EXERCISE DATA Block Start

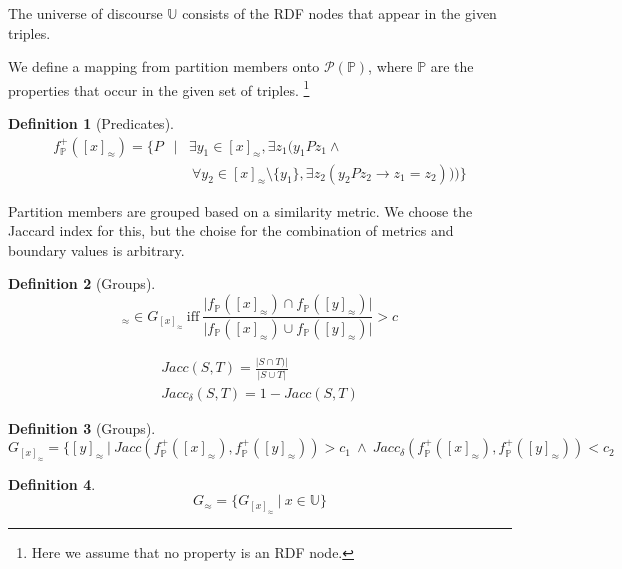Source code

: \documentclass[11pt,a4paper,notitlepage,onecolumn,twoside]{article}
\newtheorem{definition}{Definition}
\begin{document}
The universe of discourse $\mathbb{U}$ consists of the RDF nodes that appear
in the given triples.

We define a mapping from partition members onto $\mathcal{P}(\mathbb{P})$,
where $\mathbb{P}$ are the properties that occur in the given set of triples.
\footnote{Here we assume that no property is an RDF node.}

\begin{definition}[Predicates]
\begin{eqnarray}
f^{+}_{\mathbb{P}}([x]_{\approx}) = \{ P &\vert&
    \exists y_1 \in [x]_{\approx}, \exists z_1 (y_1Pz_1 \land \\
    & & \  \forall y_2 \in [x]_{\approx} \setminus \{ y_1 \},
    \exists z_2 (y_2Pz_2 \rightarrow z_1 = z_2))) \} \nonumber
\end{eqnarray}
\end{definition}

Partition members are grouped based on a similarity metric.
We choose the Jaccard index for this, but the choise for the combination
of metrics and boundary values is arbitrary.

\begin{definition}[Groups]
\begin{equation}
[y]_{\approx} \in G_{[x]_{\approx}} \  \text{iff} \ 
\frac{\vert f_{\mathbb{P}}([x]_{\approx}) \cap f_{\mathbb{P}}([y]_{\approx}) \vert}
     {\vert f_{\mathbb{P}}([x]_{\approx}) \cup f_{\mathbb{P}}([y]_{\approx}) \vert}
     > c
\end{equation}
\end{definition}

\begin{align}
Jacc(S, T) = \frac{\vert S \cap T) \vert}{\vert S \cup T \vert} \\
Jacc_{\delta}(S, T) = 1 - Jacc(S, T)
\end{align}

\begin{definition}[Groups]
\begin{equation}
G_{[x]_{\approx}} = \{ [y]_{\approx} \  \vert \ 
  Jacc(f^{+}_{\mathbb{P}}([x]_{\approx}), f^{+}_{\mathbb{P}}([y]_{\approx})) > c_1
  \  \land \ 
  Jacc_{\delta}(f^{+}_{\mathbb{P}}([x]_{\approx}), f^{+}_{\mathbb{P}}([y]_{\approx})) < c_2
\end{equation}
\end{definition}

\begin{definition}
\begin{equation}
G_{\approx} = \{ G_{[x]_{\approx}} \  \vert \  x \in \mathbb{U} \}
\end{equation}
\end{definition}
\end{document}
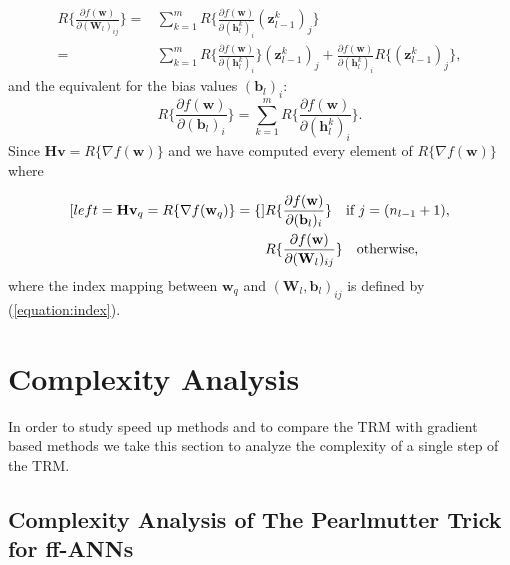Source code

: \documentclass[letterpaper,12pt,titlepage,oneside,final]{book}
\begin{document}
	\begin{equation}
	\begin{split}
	R\{\frac{\partial{f(\mathbf{w})}}{\partial{(\mathbf{W}_{l})_{ij}}}\} = & \sum_{k=1}^{m}{R\{\frac{\partial{f(\mathbf{w})}}{\partial{(\mathbf{h}_{l}^{k})_{i}}}(\mathbf{z}_{l-1}^{k})_{j}\}} \\
	= & \sum_{k=1}^{m}{ R\{\frac{\partial{f(\mathbf{w})}}{\partial{(\mathbf{h}_{l}^{k})_{i}}}\}(\mathbf{z}_{l-1}^{k})_{j} + \frac{\partial{f(\mathbf{w})}}{\partial{(\mathbf{h}_{l}^{k})_{i}}}R\{(\mathbf{z}_{l-1}^{k})_{j}\}},
	\label{equation:hv_w}
	\end{split}
	\end{equation}
	and the equivalent for the bias values $(\mathbf{b}_{l})_{i}$:
	\begin{equation}
	R\{\frac{\partial{f(\mathbf{w})}}{\partial{(\mathbf{b}_{l})_{i}}}\} = \sum_{k=1}^{m}{ R\{\frac{\partial{f(\mathbf{w})}}{\partial{(\mathbf{h}_{l}^{k})_{i}}}\}}. 
	\label{equation:hv_b}
	\end{equation}
	Since $\mathbf{Hv} = R\{\nabla{f(\mathbf{w})}\}$  and we have computed every element of $R\{\nabla{f(\mathbf{w})}\}$ where
	
	\begin{subequations}
		\begin{align}[left = {\mathbf{Hv}_{q} =R\{\nabla{f(\mathbf{w}_{q})}\} =  \empheqlbrace\,}]
		& R\{\frac{\partial{f(\mathbf{w})}}{\partial{(\mathbf{b}_{l})_{i}}}\}  \quad \text{if} \ j = (n_{l-1} + 1), \\
		& R\{\frac{\partial{f(\mathbf{w})}}{\partial{(\mathbf{W}_{l})_{ij}}}\} \quad  \text{otherwise},
		\end{align}
		\label{equation:biasindex}
	\end{subequations}
	where the index mapping between $\mathbf{w}_{q}$ and $(\mathbf{W}_{l},\mathbf{b}_{l})_{ij}$ is defined by (\ref{equation:index}).
	
		\section{Complexity Analysis}
	
	In order to study speed up methods and to compare the TRM with gradient based methods we take this section to analyze the complexity of a single step of the TRM. 
	
	\subsection{Complexity Analysis of The Pearlmutter Trick for ff-ANNs}
	
\end{document}
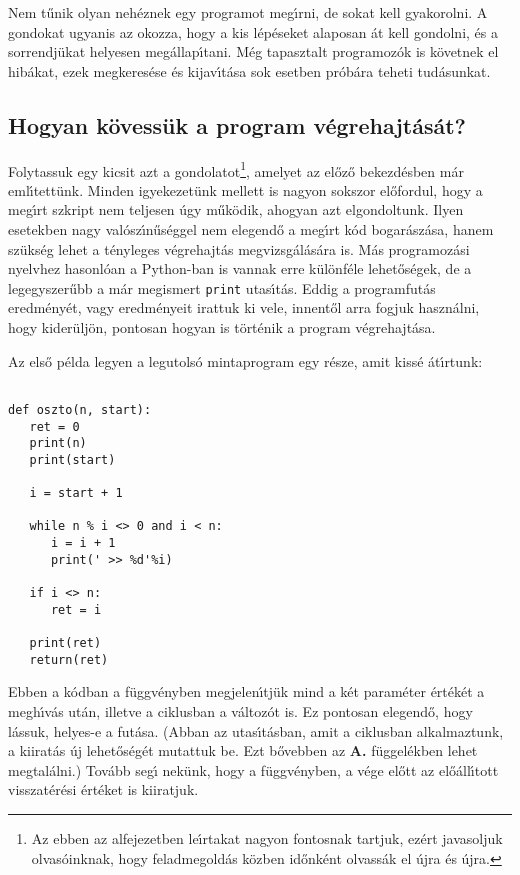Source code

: \documentclass[12pt]{article}
\newcounter{minta}[section]
\newcounter{megold}
\begin{document}
Nem t\H{u}nik olyan neh\'eznek egy programot meg\'{\i}rni, de sokat kell gyakorolni. A gondokat ugyanis az okozza, 
hogy a kis l\'ep\'eseket alaposan \'at kell gondolni, \'es a sorrendj\"ukat helyesen meg\'allap\'{\i}tani. M\'eg 
tapasztalt programoz\'ok is k\"ovetnek el hib\'akat, ezek megkeres\'ese \'es kijav\'{\i}t\'asa sok esetben 
pr\'ob\'ara teheti tud\'asunkat.

\subsection{Hogyan k\"ovess\"uk a program v\'egrehajt\'as\'at?}


Folytassuk egy kicsit azt a gondolatot\footnote{Az ebben az alfejezetben le\'{\i}rtakat nagyon fontosnak tartjuk, 
ez\'ert javasoljuk olvas\'oinknak, hogy feladmegold\'as k\"ozben id\H{o}nk\'ent olvass\'ak el \'ujra \'es \'ujra.}, 
amelyet az el\H{o}z\H{o} bekezd\'esben m\'ar eml\'{\i}tett\"unk. Minden igyekezet\"unk mellett is nagyon sokszor 
el\H{o}fordul, hogy a meg\'{\i}rt szkript nem teljesen \'ugy m\H{u}k\"odik, ahogyan azt elgondoltunk. Ilyen 
esetekben nagy val\'osz\'{\i}\-n\H{u}s\'eg\-gel nem elegend\H{o} a meg\'{\i}rt k\'od bogar\'asz\'asa, hanem sz\"uks\'eg 
lehet a t\'enyleges v\'egrehajt\'as megvizsg\'al\'as\'ara is. M\'as programoz\'asi nyelvhez hasonl\'oan a Python-ban 
is vannak erre k\"ul\"onf\'ele lehet\H{o}s\'egek, de a legegyszer\H{u}bb a m\'ar megismert {\tt print} utas\'{\i}t\'as.
Eddig a programfut\'as eredm\'eny\'et, vagy eredm\'enyeit irattuk ki vele, innent\H{o}l arra fogjuk haszn\'alni, hogy 
kider\"ulj\"on, pontosan hogyan is t\"ort\'enik a program v\'egrehajt\'asa.

Az els\H{o} p\'elda legyen a legutols\'o mintaprogram egy r\'esze, amit kiss\'e \'at\'{\i}rtunk:

\begin{Verbatim}[fontsize=\small]

def oszto(n, start):
   ret = 0
   print(n)
   print(start)

   i = start + 1

   while n % i <> 0 and i < n:
      i = i + 1
      print(' >> %d'%i)

   if i <> n:
      ret = i

   print(ret)
   return(ret)

\end{Verbatim}

Ebben a k\'odban a f\"uggv\'enyben megjelen\'{\i}tj\"uk mind a k\'et param\'eter \'ert\'ek\'et a megh\'{\i}v\'as 
ut\'an, illetve a ciklusban a v\'altoz\'ot is. Ez pontosan elegend\H{o}, hogy l\'assuk, helyes-e a fut\'asa. 
(Abban az utas\'{\i}t\'asban, amit a ciklusban alkalmaztunk, a kiirat\'as \'uj lehet\H{o}s\'eg\'et mutattuk be. 
Ezt b\H{o}vebben az {\bf A.} f\"uggel\'ekben lehet megtal\'alni.) Tov\'abb seg\'{\i} nek\"unk, hogy a f\"uggv\'enyben,  
a v\'ege el\H{o}tt az el\H{o}\'all\'{\i}tott visszat\'er\'esi \'ert\'eket is kiiratjuk.
\end{document}
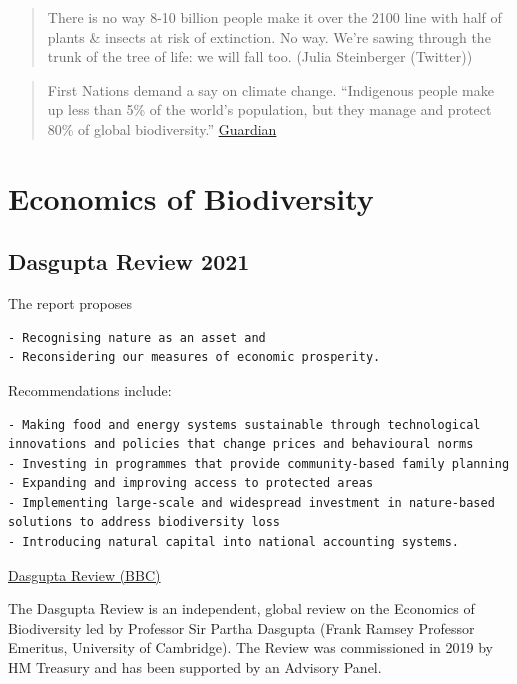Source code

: \documentclass[
]{book}
\begin{document}
\begin{quote}
There is no way 8-10 billion people make it over the 2100 line with
half of plants \& insects at risk of extinction.
No way.
We're sawing through the trunk of the tree of life:
we will fall too.
(Julia Steinberger (Twitter))
\end{quote}

\begin{quote}
First Nations demand a say on climate change.
``Indigenous people make up less than 5\% of the world's population, but they manage and protect 80\% of global biodiversity.''
\href{https://www.theguardian.com/australia-news/2021/mar/27/we-want-to-be-included-first-nations-demand-a-say-on-climate-change}{Guardian}
\end{quote}

\hypertarget{economics-of-biodiversity}{%
\section{Economics of Biodiversity}\label{economics-of-biodiversity}}

\hypertarget{dasgupta-review-2021}{%
\subsection{Dasgupta Review 2021}\label{dasgupta-review-2021}}

The report proposes

\begin{verbatim}
- Recognising nature as an asset and  
- Reconsidering our measures of economic prosperity.
\end{verbatim}

Recommendations include:

\begin{verbatim}
- Making food and energy systems sustainable through technological innovations and policies that change prices and behavioural norms  
- Investing in programmes that provide community-based family planning  
- Expanding and improving access to protected areas  
- Implementing large-scale and widespread investment in nature-based solutions to address biodiversity loss  
- Introducing natural capital into national accounting systems.
\end{verbatim}

\href{https://www.bbc.com/news/science-environment-55893696}{Dasgupta Review (BBC)}

The Dasgupta Review is an independent, global review on the Economics of Biodiversity led by Professor Sir Partha Dasgupta (Frank Ramsey Professor Emeritus, University of Cambridge). The Review was commissioned in 2019 by HM Treasury and has been supported by an Advisory Panel.
\end{document}
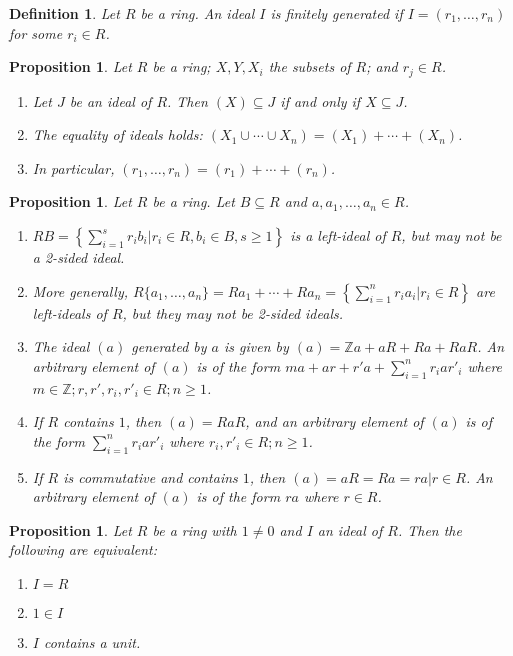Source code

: \documentclass[a4paper,sfsidenotes,openany]{tufte-book}
\theoremstyle{theorem}
\newtheorem{proposition}[theorem]{Proposition}
\newtheorem{definition}[theorem]{Definition}
\begin{document}
\begin{fullwidth}
\begin{definition}
Let $R$ be a ring. An ideal $I$ is \textit{{\color{blue} finitely generated}} if $I=(r_1, \ldots, r_n)$ for some $r_i \in R$.\\
\end{definition}
\>

\begin{proposition}
Let $R$ be a ring; $X, Y, X_i$ the subsets of $R$; and $r_j \in R$.
\begin{enumerate}[label=(\roman*),leftmargin=0pt, itemindent=4em, align=left]
\item Let $J$ be an ideal of $R$. Then $(X) \subseteq J$ if and only if $X \subseteq J$.
\item The equality of ideals holds: $(X_1 \cup \cdots \cup X_n) = (X_1) + \cdots + (X_n)$.
\item In particular, $(r_1, \ldots, r_n) = (r_1) + \cdots + (r_n)$.
\end{enumerate}
\end{proposition}
\>

\begin{proposition}
Let $R$ be a ring. Let $B\subseteq R$ and $a, a_1, \ldots, a_n \in R$.
\begin{enumerate}[label=(\roman*),leftmargin=0pt, itemindent=4em, align=left]
\item $RB = \left\{\sum_{i=1}^{s} r_i b_i | r_i \in R, b_i \in B, s \geq 1 \right\}$ is a left-ideal of $R$, but may not be a 2-sided ideal.
\item More generally, $R\{a_1, \ldots, a_n\} = Ra_1 + \cdots + Ra_n = \left\{\sum_{i=1}^{n} r_i a_i | r_i \in R \right\}$ are left-ideals of $R$, but they may not be 2-sided ideals.
\item The ideal $(a)$ generated by $a$ is given by $(a)=\mathbb{Z}a + aR + Ra + RaR$. An arbitrary element of $(a)$ is of the form $ma + ar + r'a + \sum_{i=1}^{n} r_i a r'_i$ where $m\in \mathbb{Z}; r, r', r_i, r'_i \in R; n \geq 1$.
\item If $R$ contains $1$, then $(a)=RaR$, and an arbitrary element of $(a)$ is of the form $\sum_{i=1}^{n} r_i a r'_i$  where $r_i, r'_i \in R; n \geq 1$.
\item If $R$ is commutative and contains $1$, then $(a)=aR=Ra={ra|r\in R}$. An arbitrary element of $(a)$ is of the form $ra$ where $r \in R$.
\end{enumerate}
\end{proposition}
\>

\begin{proposition}
Let $R$ be a ring with $1 \neq 0$ and $I$ an ideal of $R$. Then the following are equivalent:
\begin{enumerate}[label=(\roman*),leftmargin=0pt, itemindent=4em, align=left]
\item $I = R$
\item $1 \in I$
\item $I$ contains a unit.	
\end{enumerate}
\end{proposition}
\>


\end{fullwidth}
\end{document}
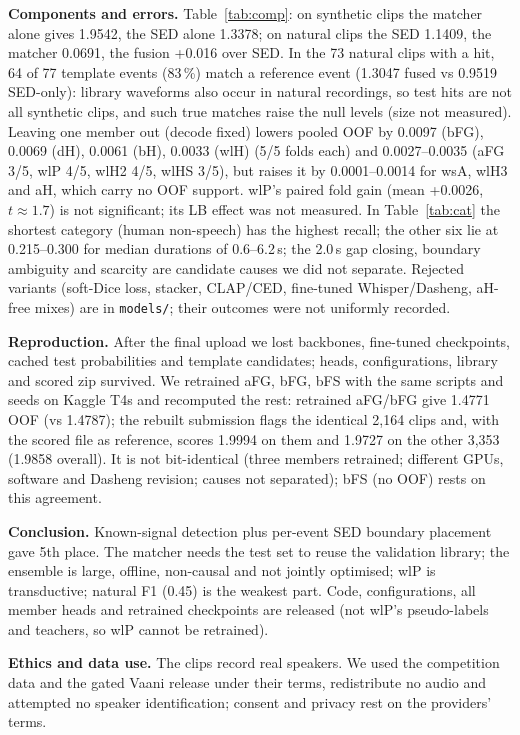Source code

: \documentclass[conference]{IEEEtran}
\begin{document}
\textbf{Components and errors.} Table~\ref{tab:comp}: on synthetic clips the matcher alone gives 1.9542, the SED
alone 1.3378; on natural clips the SED 1.1409, the matcher 0.0691, the fusion +0.016 over SED. In the 73 natural
clips with a hit, 64 of 77 template events (83\,\%) match a reference event (1.3047 fused vs 0.9519 SED-only):
library waveforms also occur in natural recordings, so test hits are not all synthetic clips, and such true matches
raise the null levels (size not measured). Leaving one member out (decode fixed) lowers pooled OOF by 0.0097
(bFG), 0.0069 (dH), 0.0061 (bH), 0.0033 (wlH) (5/5 folds each) and 0.0027--0.0035 (aFG 3/5, wlP 4/5, wlH2 4/5,
wlHS 3/5), but raises it by 0.0001--0.0014 for wsA, wlH3 and aH, which carry no OOF support. wlP's paired fold
gain (mean +0.0026, $t\approx1.7$) is not significant; its LB effect was not measured. In Table~\ref{tab:cat} the
shortest category (human non-speech) has the highest recall; the other six lie at 0.215--0.300 for median
durations of 0.6--6.2\,s; the 2.0\,s gap closing, boundary ambiguity and scarcity are candidate causes we did not
separate. Rejected variants (soft-Dice loss, stacker, CLAP/CED, fine-tuned Whisper/Dasheng, aH-free mixes) are in
\texttt{models/}; their outcomes were not uniformly recorded.

\textbf{Reproduction.} After the final upload we lost backbones, fine-tuned checkpoints, cached test probabilities
and template candidates; heads, configurations, library and scored zip survived. We retrained aFG, bFG, bFS with
the same scripts and seeds on Kaggle T4s and recomputed the rest: retrained aFG/bFG give 1.4771 OOF (vs 1.4787);
the rebuilt submission flags the identical 2,164 clips and, with the scored file as reference, scores 1.9994 on
them and 1.9727 on the other 3,353 (1.9858 overall). It is not bit-identical (three members retrained; different
GPUs, software and Dasheng revision; causes not separated); bFS (no OOF) rests on this agreement.

\textbf{Conclusion.} Known-signal detection plus per-event SED boundary placement gave 5th place. The matcher needs
the test set to reuse the validation library; the ensemble is large, offline, non-causal and not jointly
optimised; wlP is transductive; natural F1 (0.45) is the weakest part. Code, configurations, all member heads and
retrained checkpoints are released (not wlP's pseudo-labels and teachers, so wlP cannot be retrained).

\textbf{Ethics and data use.} The clips record real speakers. We used the competition data and the gated Vaani
release under their terms, redistribute no audio and attempted no speaker identification; consent and privacy rest
on the providers' terms.
\end{document}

EXERCISE DATA Block End

REQUIREMENT →
Given the entries above, count how many lines include the word "ideals"; respond with the number only.

TASK ANSWER →
2